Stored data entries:

········

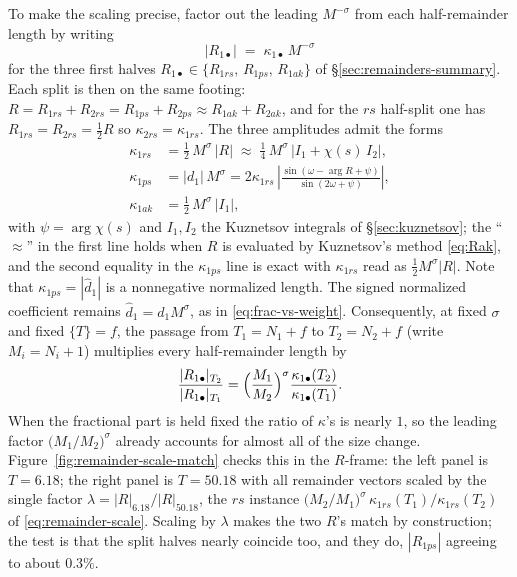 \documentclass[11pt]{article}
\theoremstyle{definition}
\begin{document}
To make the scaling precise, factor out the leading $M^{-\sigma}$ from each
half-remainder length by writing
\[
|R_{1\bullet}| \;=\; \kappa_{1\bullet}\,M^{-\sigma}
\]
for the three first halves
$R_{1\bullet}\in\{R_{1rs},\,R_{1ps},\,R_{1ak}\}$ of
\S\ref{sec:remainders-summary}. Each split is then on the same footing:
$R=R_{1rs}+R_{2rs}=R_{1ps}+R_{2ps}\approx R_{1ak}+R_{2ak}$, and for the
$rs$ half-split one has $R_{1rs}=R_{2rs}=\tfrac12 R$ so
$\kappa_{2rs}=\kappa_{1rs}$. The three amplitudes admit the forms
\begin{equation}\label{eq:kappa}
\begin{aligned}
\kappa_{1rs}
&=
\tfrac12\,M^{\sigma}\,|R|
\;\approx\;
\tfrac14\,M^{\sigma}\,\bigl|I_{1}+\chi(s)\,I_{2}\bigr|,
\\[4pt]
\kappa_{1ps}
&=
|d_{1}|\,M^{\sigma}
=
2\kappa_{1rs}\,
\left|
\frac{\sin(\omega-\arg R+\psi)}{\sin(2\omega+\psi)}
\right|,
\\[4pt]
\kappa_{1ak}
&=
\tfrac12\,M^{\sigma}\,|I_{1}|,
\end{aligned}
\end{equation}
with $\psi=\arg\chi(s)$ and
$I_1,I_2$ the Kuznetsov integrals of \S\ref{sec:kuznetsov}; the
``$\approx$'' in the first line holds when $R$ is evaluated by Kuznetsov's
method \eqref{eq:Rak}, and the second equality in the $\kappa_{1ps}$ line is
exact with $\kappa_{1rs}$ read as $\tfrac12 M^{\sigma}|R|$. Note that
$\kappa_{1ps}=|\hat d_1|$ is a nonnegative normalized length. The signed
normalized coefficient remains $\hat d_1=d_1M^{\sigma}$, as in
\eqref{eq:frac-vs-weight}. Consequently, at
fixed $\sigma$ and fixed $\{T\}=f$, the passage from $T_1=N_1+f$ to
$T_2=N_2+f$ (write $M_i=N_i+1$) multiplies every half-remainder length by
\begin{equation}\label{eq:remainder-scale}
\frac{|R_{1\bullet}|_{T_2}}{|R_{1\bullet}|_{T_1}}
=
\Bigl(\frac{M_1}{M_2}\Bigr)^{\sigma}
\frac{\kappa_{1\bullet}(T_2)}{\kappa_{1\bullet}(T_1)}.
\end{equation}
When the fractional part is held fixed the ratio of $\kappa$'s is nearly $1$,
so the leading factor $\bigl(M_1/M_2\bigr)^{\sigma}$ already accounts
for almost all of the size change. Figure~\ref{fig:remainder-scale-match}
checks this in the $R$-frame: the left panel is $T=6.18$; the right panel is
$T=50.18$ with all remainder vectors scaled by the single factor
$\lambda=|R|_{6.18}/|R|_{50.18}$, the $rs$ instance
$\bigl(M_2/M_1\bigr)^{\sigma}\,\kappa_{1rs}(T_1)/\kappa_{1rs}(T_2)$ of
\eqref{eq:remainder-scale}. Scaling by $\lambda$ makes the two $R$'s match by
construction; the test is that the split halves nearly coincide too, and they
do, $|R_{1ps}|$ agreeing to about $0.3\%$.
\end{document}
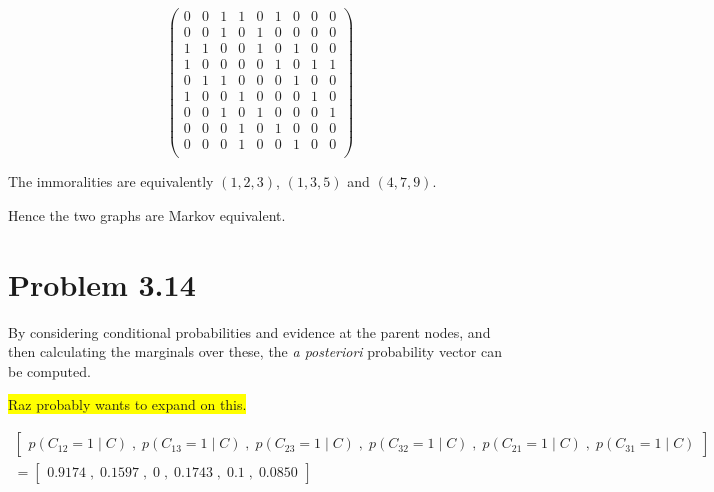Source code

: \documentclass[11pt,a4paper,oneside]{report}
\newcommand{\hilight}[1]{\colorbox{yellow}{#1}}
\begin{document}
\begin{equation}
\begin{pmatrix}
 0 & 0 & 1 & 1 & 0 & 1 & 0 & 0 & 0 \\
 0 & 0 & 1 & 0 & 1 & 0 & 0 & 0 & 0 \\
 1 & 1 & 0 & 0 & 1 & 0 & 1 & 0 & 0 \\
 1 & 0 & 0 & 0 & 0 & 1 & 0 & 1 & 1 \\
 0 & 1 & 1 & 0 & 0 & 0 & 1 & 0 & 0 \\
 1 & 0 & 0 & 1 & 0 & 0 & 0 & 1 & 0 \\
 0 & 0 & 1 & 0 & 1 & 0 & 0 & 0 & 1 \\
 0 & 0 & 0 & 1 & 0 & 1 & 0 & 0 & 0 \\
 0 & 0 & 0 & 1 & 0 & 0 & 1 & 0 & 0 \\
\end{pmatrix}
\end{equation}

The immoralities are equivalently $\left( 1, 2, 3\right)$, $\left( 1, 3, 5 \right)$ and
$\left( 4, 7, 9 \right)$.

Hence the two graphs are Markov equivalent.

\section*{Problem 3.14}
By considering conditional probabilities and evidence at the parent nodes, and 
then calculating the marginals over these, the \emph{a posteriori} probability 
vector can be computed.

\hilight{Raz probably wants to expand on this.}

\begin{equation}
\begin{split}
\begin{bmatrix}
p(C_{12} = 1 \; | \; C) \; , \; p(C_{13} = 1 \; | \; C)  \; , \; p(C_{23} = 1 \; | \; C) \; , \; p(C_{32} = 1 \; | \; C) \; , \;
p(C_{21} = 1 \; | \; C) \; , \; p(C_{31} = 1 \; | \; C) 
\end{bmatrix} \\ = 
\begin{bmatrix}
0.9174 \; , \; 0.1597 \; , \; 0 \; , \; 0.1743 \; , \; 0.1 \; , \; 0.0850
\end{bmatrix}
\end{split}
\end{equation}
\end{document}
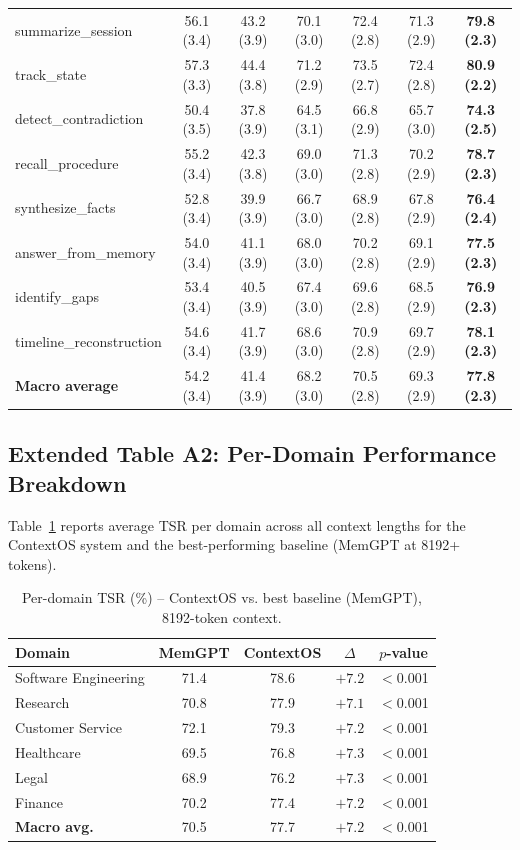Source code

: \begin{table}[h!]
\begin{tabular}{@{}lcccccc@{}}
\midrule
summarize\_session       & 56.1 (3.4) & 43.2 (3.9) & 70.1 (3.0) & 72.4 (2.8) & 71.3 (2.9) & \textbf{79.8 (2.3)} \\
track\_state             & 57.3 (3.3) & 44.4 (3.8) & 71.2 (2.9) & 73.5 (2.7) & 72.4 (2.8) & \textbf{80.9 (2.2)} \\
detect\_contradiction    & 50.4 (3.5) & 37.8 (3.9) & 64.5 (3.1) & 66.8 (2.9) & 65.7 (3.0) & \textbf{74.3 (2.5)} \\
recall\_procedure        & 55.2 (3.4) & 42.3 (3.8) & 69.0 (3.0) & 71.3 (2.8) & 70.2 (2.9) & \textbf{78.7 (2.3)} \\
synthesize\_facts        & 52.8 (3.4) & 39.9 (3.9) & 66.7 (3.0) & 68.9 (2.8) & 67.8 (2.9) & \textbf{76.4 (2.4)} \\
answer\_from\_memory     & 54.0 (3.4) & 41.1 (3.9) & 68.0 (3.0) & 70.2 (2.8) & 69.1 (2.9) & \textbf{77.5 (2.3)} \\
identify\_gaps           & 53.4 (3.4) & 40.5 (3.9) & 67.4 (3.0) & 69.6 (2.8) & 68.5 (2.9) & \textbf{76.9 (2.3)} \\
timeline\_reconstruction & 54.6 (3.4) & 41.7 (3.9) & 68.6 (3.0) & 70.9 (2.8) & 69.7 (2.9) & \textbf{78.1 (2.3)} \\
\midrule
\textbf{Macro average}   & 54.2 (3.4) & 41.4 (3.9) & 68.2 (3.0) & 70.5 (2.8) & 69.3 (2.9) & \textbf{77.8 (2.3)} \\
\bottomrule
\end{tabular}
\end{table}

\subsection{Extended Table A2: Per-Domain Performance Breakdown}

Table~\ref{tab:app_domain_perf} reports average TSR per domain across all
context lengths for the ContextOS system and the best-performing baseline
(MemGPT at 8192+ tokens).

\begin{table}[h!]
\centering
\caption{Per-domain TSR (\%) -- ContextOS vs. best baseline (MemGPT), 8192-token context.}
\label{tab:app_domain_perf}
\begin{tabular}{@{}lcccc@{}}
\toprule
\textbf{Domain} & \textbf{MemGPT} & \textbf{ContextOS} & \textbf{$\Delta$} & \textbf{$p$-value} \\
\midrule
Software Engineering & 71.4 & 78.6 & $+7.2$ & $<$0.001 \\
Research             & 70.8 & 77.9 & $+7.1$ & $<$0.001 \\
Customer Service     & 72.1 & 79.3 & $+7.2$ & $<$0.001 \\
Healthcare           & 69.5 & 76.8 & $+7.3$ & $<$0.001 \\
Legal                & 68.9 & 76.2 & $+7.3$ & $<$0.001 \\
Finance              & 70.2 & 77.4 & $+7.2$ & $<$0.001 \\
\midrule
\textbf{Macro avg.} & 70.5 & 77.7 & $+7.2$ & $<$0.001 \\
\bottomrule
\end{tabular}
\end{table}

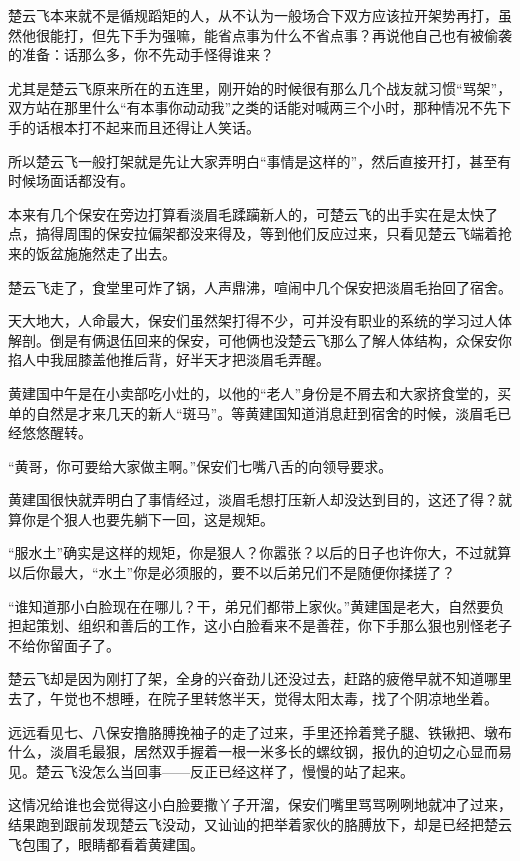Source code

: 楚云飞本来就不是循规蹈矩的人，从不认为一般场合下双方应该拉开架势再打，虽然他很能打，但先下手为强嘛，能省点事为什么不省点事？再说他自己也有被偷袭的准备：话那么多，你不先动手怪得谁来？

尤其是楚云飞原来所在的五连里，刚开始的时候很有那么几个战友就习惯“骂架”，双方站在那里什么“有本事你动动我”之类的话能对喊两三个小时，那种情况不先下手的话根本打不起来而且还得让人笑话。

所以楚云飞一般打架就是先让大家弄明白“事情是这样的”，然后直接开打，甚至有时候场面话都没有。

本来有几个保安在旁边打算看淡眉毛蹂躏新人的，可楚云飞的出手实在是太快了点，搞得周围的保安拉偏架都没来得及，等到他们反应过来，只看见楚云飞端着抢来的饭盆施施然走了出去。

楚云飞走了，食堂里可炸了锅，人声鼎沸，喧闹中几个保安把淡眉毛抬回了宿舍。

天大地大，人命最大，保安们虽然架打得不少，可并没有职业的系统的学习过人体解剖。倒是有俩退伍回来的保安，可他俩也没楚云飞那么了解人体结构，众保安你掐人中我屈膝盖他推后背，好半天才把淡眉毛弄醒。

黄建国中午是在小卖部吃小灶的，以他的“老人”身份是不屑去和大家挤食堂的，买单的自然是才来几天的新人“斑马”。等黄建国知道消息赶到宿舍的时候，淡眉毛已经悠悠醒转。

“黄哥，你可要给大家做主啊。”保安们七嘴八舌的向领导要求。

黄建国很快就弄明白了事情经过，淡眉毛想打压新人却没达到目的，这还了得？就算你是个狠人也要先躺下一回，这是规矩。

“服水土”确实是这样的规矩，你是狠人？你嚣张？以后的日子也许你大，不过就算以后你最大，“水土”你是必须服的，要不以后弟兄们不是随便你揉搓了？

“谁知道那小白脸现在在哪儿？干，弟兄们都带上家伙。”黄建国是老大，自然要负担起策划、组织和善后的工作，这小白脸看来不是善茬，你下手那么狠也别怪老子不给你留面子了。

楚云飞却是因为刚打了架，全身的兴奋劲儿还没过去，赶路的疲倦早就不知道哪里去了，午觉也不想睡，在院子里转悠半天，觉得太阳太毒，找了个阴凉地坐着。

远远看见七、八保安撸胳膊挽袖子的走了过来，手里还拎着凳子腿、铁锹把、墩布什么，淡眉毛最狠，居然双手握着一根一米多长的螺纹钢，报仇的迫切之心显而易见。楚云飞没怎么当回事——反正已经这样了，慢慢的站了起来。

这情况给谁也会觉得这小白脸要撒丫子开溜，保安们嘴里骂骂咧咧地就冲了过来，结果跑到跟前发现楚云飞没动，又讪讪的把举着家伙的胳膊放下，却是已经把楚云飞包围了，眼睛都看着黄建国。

········

-- GOAL OF THE EXERCISE --
Write out each line above with the word "bullet".

-- SOLUTION FOR THIS EXERCISE --
|R_{1\bullet}| \;=\; \kappa_{1\bullet}\,M^{-\sigma}
$R_{1\bullet}\in\{R_{1rs},\,R_{1ps},\,R_{1ak}\}$ of
\frac{|R_{1\bullet}|_{T_2}}{|R_{1\bullet}|_{T_1}}
\frac{\kappa_{1\bullet}(T_2)}{\kappa_{1\bullet}(T_1)}.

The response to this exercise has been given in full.